Why is this an invalid approach? If you have an agreed-upon OS installation, you've got at least several hundred megabytes of binary data from which you can extract sequences for a lookup dictionary. To compress, you locate largest substrings of the input that also appear somewhere in the OS data. For example, you might find that bytes 1000-2000 of the input data are the same as bytes 4528-5528 of /bin/ls. Then you just need a program that can extract this byte range from /bin/ls and fill it in at the appropriate place.

Of course, it isn't a given that you will be able to find a sufficiently large overlapping substring in the OS binary data. And it may not be allowed to assume an agreed-upon OS installation, although it was OK to assume that gunzip was available. And finally, doing this sort of largest-overlapping-substring search could be very very slow.

The real key here is that the challenge is about compressing one specific random file. It's clearly impossible to write a compressor that can represent ANY sequence of N bytes in fewer than N bytes including the decompressor. But this challenge is constrained to reconstructing a single input file, not handling arbitrary inputs. If the input files are random, and you keep asking for them, there's a tiny chance you'll get one with enough repetition that even gzip could compress it. If you can key against a large set of reference data, your odds improve significantly.

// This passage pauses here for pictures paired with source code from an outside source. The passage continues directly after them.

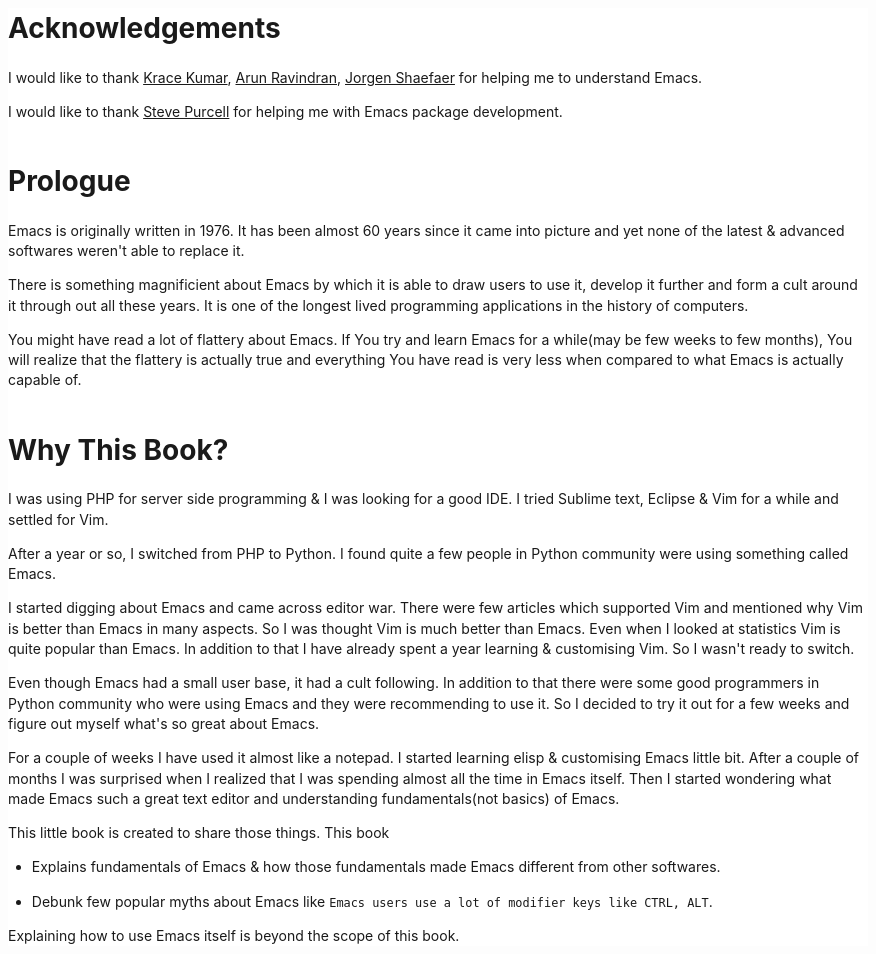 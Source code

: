 # Acknowledgements

I would like to thank [Krace Kumar](http://www.kracekumar.com), [Arun Ravindran](http://arocks.com), [Jorgen Shaefaer](http://www.jorgenschaefer.de/) for helping me to understand Emacs.

I would like to thank [Steve Purcell](http://www.sanityinc.com/) for helping me with Emacs package development.


# Prologue

Emacs is originally written in 1976. It has been almost 60 years since it came into picture and yet none of the latest & advanced softwares weren't able to replace it.

There is something magnificient about Emacs by which it is able to draw users to use it, develop it further and form a cult around it through out all these years. It is one of the longest lived programming applications in the history of computers. 

You might have read a lot of flattery about Emacs. If You try and learn Emacs for a while(may be few weeks to few months), You will realize that the flattery is actually true and everything You have read is very less when compared to what Emacs is actually capable of.



# Why This Book?

I was using PHP for server side programming & I was looking for a good IDE. I tried Sublime text, Eclipse & Vim for a while and settled for Vim. 

After a year or so, I switched from PHP to Python. I found quite a few people in Python community were using something called Emacs.

I started digging about Emacs and came across editor war. There were few articles which supported Vim and mentioned why Vim is better than Emacs in many aspects. So I was thought Vim is much better than Emacs. Even when I looked at statistics Vim is quite popular than Emacs. In addition to that I have already spent a year learning & customising Vim. So I wasn't ready to switch.

Even though Emacs had a small user base, it had a cult following. In addition to that there were some good programmers in Python community who were using Emacs and they were recommending to use it. So I decided to try it out for a few weeks and figure out myself what's so great about Emacs.

For a couple of weeks I have used it almost like a notepad. I started learning elisp & customising Emacs little bit. After a couple of months I was surprised when I realized that I was spending almost all the time in Emacs itself. Then I started wondering what made Emacs such a great text editor and understanding fundamentals(not basics) of Emacs.

This little book is created to share those things. This book

* Explains fundamentals of Emacs & how those fundamentals made Emacs different from other softwares.

* Debunk few popular myths about Emacs like `Emacs users use a lot of modifier keys like CTRL, ALT`.

Explaining how to use Emacs itself is beyond the scope of this book.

So, I don't know if this is a practical approach given the restrictions of the contest, the cost of entering, and the expected payoff, but I would say that if it is plausible to use a large body of OS files for lookup, this could be a winnable challenge.

mistercow|13 years ago

>Why is this an invalid approach?

Because of information theory. It's believed that the binary expansion of pi contains all possible finite bit sequences. A program that expands pi is relatively small. Assuming that hypothesis is true, does that mean we could write a compressor that simply breaks input into blocks and then encodes the output as indexes into pi?

And the answer is that we certainly could write that program. And the result would almost always be a larger output than input. Why? Because you'd have to search so far into pi that the index would contain more bits than the input blocks. In short, having a library of arbitrary strings to draw from does not help you to compress data.

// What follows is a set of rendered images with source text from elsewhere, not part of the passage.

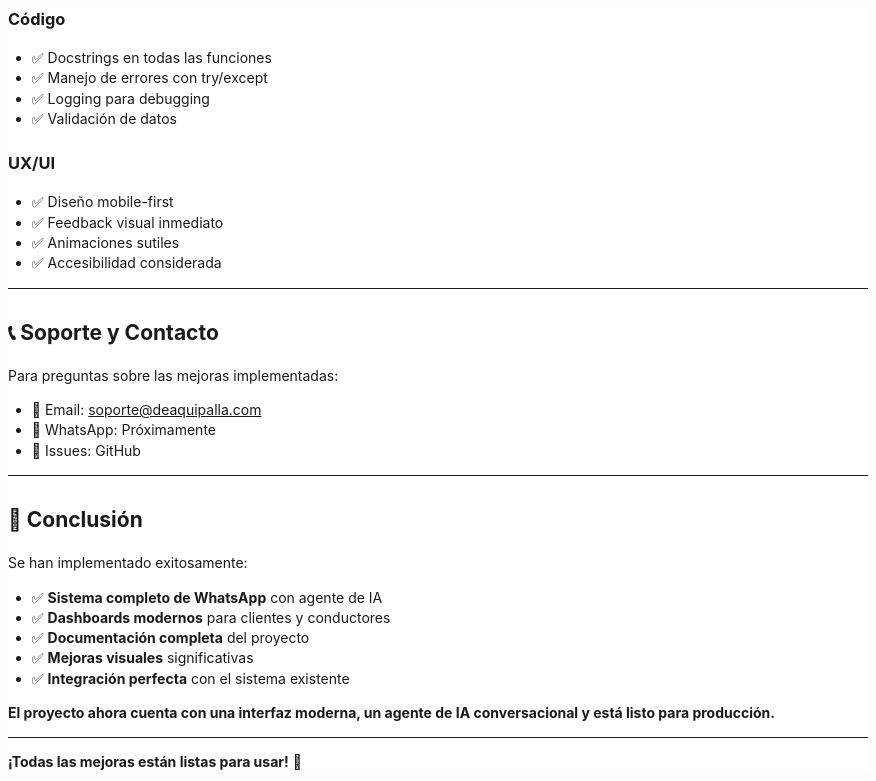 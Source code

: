 ### Código
- ✅ Docstrings en todas las funciones
- ✅ Manejo de errores con try/except
- ✅ Logging para debugging
- ✅ Validación de datos

### UX/UI
- ✅ Diseño mobile-first
- ✅ Feedback visual inmediato
- ✅ Animaciones sutiles
- ✅ Accesibilidad considerada

---

## 📞 Soporte y Contacto

Para preguntas sobre las mejoras implementadas:
- 📧 Email: soporte@deaquipalla.com
- 💬 WhatsApp: Próximamente
- 🐛 Issues: GitHub

---

## 🎉 Conclusión

Se han implementado exitosamente:
- ✅ **Sistema completo de WhatsApp** con agente de IA
- ✅ **Dashboards modernos** para clientes y conductores
- ✅ **Documentación completa** del proyecto
- ✅ **Mejoras visuales** significativas
- ✅ **Integración perfecta** con el sistema existente

**El proyecto ahora cuenta con una interfaz moderna, un agente de IA conversacional y está listo para producción.**

---

**¡Todas las mejoras están listas para usar!** 🚀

More generally, compression is impossible in the general case. Every lossless compression algorithm will, on average, produce an equal or larger output than its input.

romaniv|13 years ago

Of course, it isn't a given that you will be able to find a sufficiently large overlapping substring in the OS binary data.

It seems that it's a given that you will not find that substring. The larger it is, the less likely you will find it and the less likely it will repeat in the uncompressed file.

http://news.ycombinator.com/item?id=4617983

recursive|13 years ago

> you might find that bytes 1000-2000

On average, even if you have the specific file to work with, encoding those numbers, namely 1000 to 2000, will cost at least as much space as the lengths of the sequence you find. So it would be possible to do this, but the sequences would be so short, and offsets so large, that you'd end up losing.

DougBTX|13 years ago

> Why is this an invalid approach?

One way to structure a compressed file is as a lookup dictionary. To decompress the file, you'll need to agree on which file is to be decompressed. If you need to have an agreed OS installation to act as a lookup dictionary before decompression can happen, by all rights you should include the size of the OS in your total of how large the compressed file is.

If you want to use an arbitrary OS, the "decompresser" would need to be able to identify the correct fragments. If you can do that, in less space than the original files, you've already managed to compress the data!